Sweet quinoa? Yes! It is a great way to get quinoa in the rotation and it really delicious. Eat it plain or with the coconut whipped cream topping.
Sweet Vanilla Quinoa
1 cup uncooked quinoa
1 can light coconut milk (13. oz)
2 tablespoons agave
1/8 teaspoon salt
1/2 vanilla bean
Place quinoa, coconut milk, agave and salt into a pot. Scrape out the vanilla beans and place them in the pot along with the pod (to be removed later.) Bring to a boil and reduce to a simmer. When all of the milk is absorbed, it is done. Eat warm or let it cool.
Coconut Whipped Cream *
1 can coconut milk
1/4 cup vegan cane sugar
1 tablespoon vanilla powder
Chill the coconut milk overnight which creates a solid/liquid situation. Use only the solid coconut milk to make the whipped cream, saving the liquid for another recipe.
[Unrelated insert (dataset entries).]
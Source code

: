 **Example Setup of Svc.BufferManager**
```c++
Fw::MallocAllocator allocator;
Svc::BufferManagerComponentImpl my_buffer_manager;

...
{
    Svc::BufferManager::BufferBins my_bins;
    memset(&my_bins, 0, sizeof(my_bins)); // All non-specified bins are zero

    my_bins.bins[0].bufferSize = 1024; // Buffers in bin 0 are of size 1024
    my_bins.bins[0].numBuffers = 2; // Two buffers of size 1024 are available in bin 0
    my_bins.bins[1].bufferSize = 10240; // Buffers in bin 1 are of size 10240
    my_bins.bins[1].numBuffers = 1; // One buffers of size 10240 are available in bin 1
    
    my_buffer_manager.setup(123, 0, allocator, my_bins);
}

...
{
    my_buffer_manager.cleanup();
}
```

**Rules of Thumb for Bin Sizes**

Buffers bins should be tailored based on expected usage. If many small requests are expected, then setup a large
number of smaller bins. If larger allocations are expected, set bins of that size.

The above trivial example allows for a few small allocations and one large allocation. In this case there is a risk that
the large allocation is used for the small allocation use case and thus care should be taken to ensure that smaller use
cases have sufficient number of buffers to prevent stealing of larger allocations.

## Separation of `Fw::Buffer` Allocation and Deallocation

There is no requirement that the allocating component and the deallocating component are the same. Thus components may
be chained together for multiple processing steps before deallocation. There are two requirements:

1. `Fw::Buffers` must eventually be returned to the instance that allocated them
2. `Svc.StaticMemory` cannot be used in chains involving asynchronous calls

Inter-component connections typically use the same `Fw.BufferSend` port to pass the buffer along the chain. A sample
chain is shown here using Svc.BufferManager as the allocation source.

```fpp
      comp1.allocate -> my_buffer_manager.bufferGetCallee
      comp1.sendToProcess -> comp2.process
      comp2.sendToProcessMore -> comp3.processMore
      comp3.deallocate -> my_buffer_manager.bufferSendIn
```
Scoop out the solid coconut milk into a mixing bowl and add the sugar and vanilla powder. Using a hand mixer whip for a few minutes. Chill until ready to use.
*This whipped cream comes out differently every time. Sometimes it is creamier and sometimes less so. I can’t figure out if it is the brand of coconut milk (Thai vs. Native Forest) or the time of day/year. No matter. It always tastes good!